◆ **REQUIRED WORK**
Among the entries that follow, the required portion opens with the line containing "de la llamada de axios.**(OPCIONAL)**" and closes with the line containing "Esta funcion recibe". Give that portion again exactly, and nothing else.

◆ **DATA**
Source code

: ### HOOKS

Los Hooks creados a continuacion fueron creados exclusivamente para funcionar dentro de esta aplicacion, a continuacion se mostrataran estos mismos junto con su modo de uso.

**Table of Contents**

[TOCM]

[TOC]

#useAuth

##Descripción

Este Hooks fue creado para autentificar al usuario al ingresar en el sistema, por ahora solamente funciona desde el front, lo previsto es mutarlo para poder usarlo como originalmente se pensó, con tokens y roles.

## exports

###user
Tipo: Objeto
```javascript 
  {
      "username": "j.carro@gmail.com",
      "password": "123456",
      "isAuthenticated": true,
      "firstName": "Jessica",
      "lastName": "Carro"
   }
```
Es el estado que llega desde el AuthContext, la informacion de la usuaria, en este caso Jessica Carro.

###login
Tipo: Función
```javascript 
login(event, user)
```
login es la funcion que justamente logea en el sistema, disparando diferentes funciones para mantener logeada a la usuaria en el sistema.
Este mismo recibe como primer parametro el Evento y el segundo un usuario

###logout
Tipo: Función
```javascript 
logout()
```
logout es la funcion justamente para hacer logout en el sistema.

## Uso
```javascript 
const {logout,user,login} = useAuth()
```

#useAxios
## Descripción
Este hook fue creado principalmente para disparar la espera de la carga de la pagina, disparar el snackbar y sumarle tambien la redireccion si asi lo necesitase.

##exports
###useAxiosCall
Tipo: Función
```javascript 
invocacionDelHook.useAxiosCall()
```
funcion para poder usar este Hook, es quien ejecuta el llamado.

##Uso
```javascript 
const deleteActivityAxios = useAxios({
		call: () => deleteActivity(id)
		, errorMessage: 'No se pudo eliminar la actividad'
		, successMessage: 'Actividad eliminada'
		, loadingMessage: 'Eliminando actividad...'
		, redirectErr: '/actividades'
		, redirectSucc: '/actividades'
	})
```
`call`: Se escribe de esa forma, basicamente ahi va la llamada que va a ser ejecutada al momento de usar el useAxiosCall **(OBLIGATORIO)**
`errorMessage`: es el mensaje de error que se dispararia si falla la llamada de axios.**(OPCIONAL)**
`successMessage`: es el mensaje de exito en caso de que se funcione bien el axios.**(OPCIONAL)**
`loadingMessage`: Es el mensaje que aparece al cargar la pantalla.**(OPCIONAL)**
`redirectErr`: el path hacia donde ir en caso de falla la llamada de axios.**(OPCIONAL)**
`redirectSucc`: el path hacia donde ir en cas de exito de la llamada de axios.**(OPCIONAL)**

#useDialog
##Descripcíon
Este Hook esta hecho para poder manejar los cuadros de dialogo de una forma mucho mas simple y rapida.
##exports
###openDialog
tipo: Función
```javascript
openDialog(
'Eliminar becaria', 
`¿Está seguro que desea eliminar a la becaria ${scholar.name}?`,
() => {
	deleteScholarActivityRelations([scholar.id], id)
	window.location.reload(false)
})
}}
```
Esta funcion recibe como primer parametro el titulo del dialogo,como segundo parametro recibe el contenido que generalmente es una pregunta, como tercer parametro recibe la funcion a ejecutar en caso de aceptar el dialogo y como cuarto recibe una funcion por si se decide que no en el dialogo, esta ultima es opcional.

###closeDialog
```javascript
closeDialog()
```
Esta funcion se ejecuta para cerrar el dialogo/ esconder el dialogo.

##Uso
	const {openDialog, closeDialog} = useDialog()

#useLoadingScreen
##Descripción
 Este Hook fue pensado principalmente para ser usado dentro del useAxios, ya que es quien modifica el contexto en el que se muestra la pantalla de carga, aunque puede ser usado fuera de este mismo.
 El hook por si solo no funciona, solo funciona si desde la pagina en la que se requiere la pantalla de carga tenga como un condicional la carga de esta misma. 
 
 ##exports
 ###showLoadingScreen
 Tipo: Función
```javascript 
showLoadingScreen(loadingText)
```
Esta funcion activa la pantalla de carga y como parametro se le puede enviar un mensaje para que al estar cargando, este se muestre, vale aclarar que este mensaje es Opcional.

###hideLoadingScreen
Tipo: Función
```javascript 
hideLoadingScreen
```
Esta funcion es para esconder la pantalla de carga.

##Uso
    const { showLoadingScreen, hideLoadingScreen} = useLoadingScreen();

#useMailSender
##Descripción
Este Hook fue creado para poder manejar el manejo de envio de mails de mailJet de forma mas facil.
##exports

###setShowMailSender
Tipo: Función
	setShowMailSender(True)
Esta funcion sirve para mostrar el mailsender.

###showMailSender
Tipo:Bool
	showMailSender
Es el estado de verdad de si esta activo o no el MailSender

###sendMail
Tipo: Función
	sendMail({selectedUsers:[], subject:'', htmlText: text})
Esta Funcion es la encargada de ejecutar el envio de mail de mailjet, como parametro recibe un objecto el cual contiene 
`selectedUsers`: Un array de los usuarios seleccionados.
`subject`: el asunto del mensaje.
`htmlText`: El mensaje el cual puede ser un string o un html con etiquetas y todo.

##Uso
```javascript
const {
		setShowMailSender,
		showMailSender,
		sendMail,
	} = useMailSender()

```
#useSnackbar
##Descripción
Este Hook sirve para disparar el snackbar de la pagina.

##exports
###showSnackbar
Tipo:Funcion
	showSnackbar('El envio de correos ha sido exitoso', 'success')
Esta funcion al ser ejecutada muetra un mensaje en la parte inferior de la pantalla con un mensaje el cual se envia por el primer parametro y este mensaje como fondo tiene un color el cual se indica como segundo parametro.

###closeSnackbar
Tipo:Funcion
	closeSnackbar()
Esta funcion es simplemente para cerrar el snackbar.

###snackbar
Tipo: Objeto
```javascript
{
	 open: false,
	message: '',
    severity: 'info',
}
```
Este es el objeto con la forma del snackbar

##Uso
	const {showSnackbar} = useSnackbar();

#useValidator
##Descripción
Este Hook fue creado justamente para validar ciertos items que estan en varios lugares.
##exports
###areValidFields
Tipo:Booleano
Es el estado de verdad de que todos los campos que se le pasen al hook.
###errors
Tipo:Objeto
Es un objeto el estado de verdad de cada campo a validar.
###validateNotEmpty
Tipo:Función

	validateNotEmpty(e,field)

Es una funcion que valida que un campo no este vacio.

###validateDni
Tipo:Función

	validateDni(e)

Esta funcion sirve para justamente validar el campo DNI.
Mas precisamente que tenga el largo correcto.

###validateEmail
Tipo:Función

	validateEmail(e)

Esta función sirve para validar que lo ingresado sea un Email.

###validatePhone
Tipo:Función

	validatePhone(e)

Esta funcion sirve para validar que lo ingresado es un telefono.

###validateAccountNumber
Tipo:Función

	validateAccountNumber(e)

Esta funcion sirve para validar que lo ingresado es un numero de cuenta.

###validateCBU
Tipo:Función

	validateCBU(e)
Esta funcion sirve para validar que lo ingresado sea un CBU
* * *
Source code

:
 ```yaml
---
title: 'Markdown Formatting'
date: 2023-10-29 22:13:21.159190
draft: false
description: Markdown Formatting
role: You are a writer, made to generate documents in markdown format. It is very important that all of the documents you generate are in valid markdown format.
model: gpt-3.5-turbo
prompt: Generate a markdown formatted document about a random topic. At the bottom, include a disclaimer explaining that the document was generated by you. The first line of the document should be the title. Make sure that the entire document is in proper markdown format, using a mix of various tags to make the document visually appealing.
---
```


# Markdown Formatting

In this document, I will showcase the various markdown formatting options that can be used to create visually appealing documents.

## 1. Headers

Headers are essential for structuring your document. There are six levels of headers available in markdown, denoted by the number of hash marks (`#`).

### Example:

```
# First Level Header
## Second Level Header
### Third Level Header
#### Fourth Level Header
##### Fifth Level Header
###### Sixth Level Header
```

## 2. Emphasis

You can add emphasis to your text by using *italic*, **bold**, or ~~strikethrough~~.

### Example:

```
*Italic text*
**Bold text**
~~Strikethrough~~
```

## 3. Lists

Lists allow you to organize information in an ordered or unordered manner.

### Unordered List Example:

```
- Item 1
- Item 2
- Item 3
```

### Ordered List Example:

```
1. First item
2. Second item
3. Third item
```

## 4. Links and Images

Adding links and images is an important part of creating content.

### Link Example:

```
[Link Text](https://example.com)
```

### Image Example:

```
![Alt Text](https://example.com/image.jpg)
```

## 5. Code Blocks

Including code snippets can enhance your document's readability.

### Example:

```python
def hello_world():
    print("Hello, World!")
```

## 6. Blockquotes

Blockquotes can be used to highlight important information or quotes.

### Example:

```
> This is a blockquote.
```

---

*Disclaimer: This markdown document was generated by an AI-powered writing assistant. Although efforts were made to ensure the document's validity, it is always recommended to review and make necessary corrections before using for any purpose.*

◆ **TASK SOLUTION**
`redirectSucc`: el path hacia donde ir en cas de exito de la llamada de axios.**(OPCIONAL)**

#useDialog
##Descripcíon
Este Hook esta hecho para poder manejar los cuadros de dialogo de una forma mucho mas simple y rapida.
##exports
###openDialog
tipo: Función
```javascript
openDialog(
'Eliminar becaria', 
`¿Está seguro que desea eliminar a la becaria ${scholar.name}?`,
() => {
	deleteScholarActivityRelations([scholar.id], id)
	window.location.reload(false)
})
}}
```
Esta funcion recibe como primer parametro el titulo del dialogo,como segundo parametro recibe el contenido que generalmente es una pregunta, como tercer parametro recibe la funcion a ejecutar en caso de aceptar el dialogo y como cuarto recibe una funcion por si se decide que no en el dialogo, esta ultima es opcional.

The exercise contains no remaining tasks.